老人声音不高,却字字如铁:“零陵之叛,非尔等之罪,乃刘度父子野心作祟。今日之后,随我扫平残寇,再论功过!”
当夜,零陵太守府内灯火幽暗。刘度独坐堂中,案上摆着两盏酒。一盏敬亡妻,一盏……他望向墙上悬挂的画像——刘贤披甲按剑,眉目间犹带少年意气。
“儿啊……”
老太守的声音像是从地底渗出:“为父算计一生,竟算不到你……”
他颤抖着抽出佩剑,剑刃在烛光下如一泓秋水。血溅白绫时,画像中的刘贤仿佛在笑,笑得悲凉。
荆州,江陵大营。
关羽展阅战报,丹凤眼微眯:“黄忠斩将夺旗,霍峻单骑破阵……”
他抬手,将竹简掷于案上,对侍立的董厥道:“零陵不可一日无主,卿明日便赴任太守。刘合虽叛而后降,然识时务,可迁桂阳。”
周仓在旁挠头:“那阳群……”
关羽冷笑,指尖轻叩青龙偃月刀的刀脊:“丧家之犬,纵逃至天涯海角,亦不过冢中枯骨。”
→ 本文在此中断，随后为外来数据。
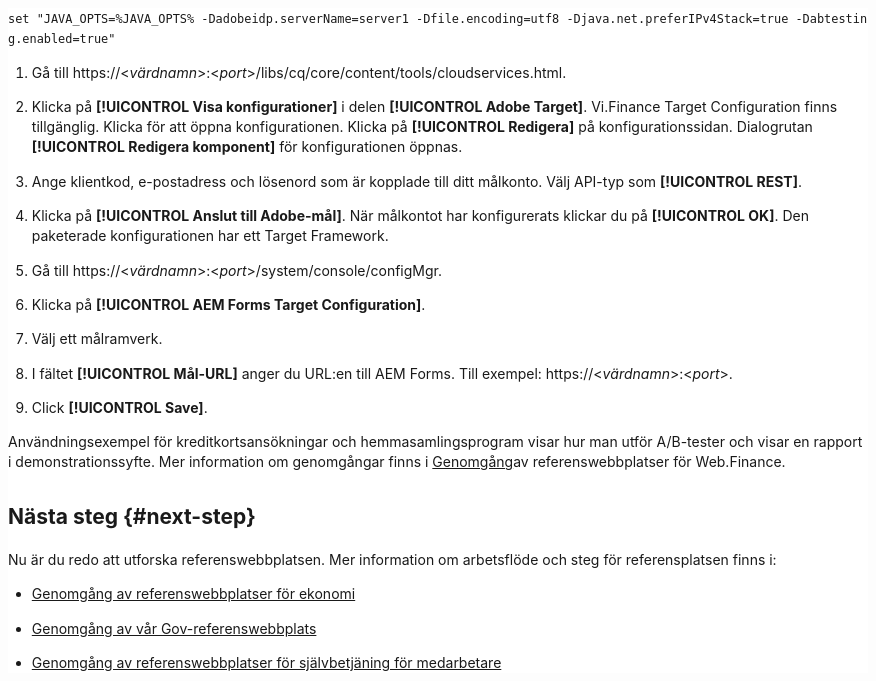    `set "JAVA_OPTS=%JAVA_OPTS% -Dadobeidp.serverName=server1 -Dfile.encoding=utf8 -Djava.net.preferIPv4Stack=true -Dabtesting.enabled=true"`

1. Gå till https://&lt;*värdnamn*>:&lt;*port*>/libs/cq/core/content/tools/cloudservices.html.

1. Klicka på **[!UICONTROL Visa konfigurationer]** i delen **[!UICONTROL Adobe Target]**. Vi.Finance Target Configuration finns tillgänglig. Klicka för att öppna konfigurationen. Klicka på **[!UICONTROL Redigera]** på konfigurationssidan. Dialogrutan **[!UICONTROL Redigera komponent]** för konfigurationen öppnas.

1. Ange klientkod, e-postadress och lösenord som är kopplade till ditt målkonto. Välj API-typ som **[!UICONTROL REST]**.
1. Klicka på **[!UICONTROL Anslut till Adobe-mål]**. När målkontot har konfigurerats klickar du på **[!UICONTROL OK]**. Den paketerade konfigurationen har ett Target Framework.

1. Gå till https://&lt;*värdnamn*>:&lt;*port*>/system/console/configMgr.

1. Klicka på **[!UICONTROL AEM Forms Target Configuration]**.
1. Välj ett målramverk.
1. I fältet **[!UICONTROL Mål-URL]** anger du URL:en till AEM Forms. Till exempel: https://&lt;*värdnamn*>:&lt;*port*>.

1. Click **[!UICONTROL Save]**.

Användningsexempel för kreditkortsansökningar och hemmasamlingsprogram visar hur man utför A/B-tester och visar en rapport i demonstrationssyfte. Mer information om genomgångar finns i [Genomgång](/help/forms/using/finance-reference-site-walkthrough.md)av referenswebbplatser för Web.Finance.

## Nästa steg {#next-step}

Nu är du redo att utforska referenswebbplatsen. Mer information om arbetsflöde och steg för referensplatsen finns i:

* [Genomgång av referenswebbplatser för ekonomi](/help/forms/using/finance-reference-site-walkthrough.md)
* [Genomgång av vår Gov-referenswebbplats](/help/forms/using/gov-reference-site-walkthrough.md)

* [Genomgång av referenswebbplatser för självbetjäning för medarbetare](/help/forms/using/employee-self-service-reference-site.md)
桂阳官道上,一辆马车颠簸疾驰。车帘缝隙间,阳群的脸半明半暗。他攥紧怀中金珠,指节泛青:“关羽……你今日之辱,我必十倍奉还。”
车外,秋风掠过枯黄的稻田,卷起几片碎叶,像无数夭折的魂魄在低声呜咽。
十日后,零陵城头,新太守董厥下令拆除叛军残旗,重新竖起“汉”字大纛。百姓扶老携幼,在城门口焚香叩首,青烟袅袅中,有人认出黄忠的燎原马,哭喊着“老将军万胜”。
桂阳郡府,刘合卸下战甲,换上一袭青衫。他在后园栽下一株橘树,对身旁童子道:“记住,根扎得越深,风才摇不动。”
而此时荆州各地,市集渐渐恢复热闹,田间又见农夫耕作。只是那些战死的亡魂,永远留在了这个多事的秋天。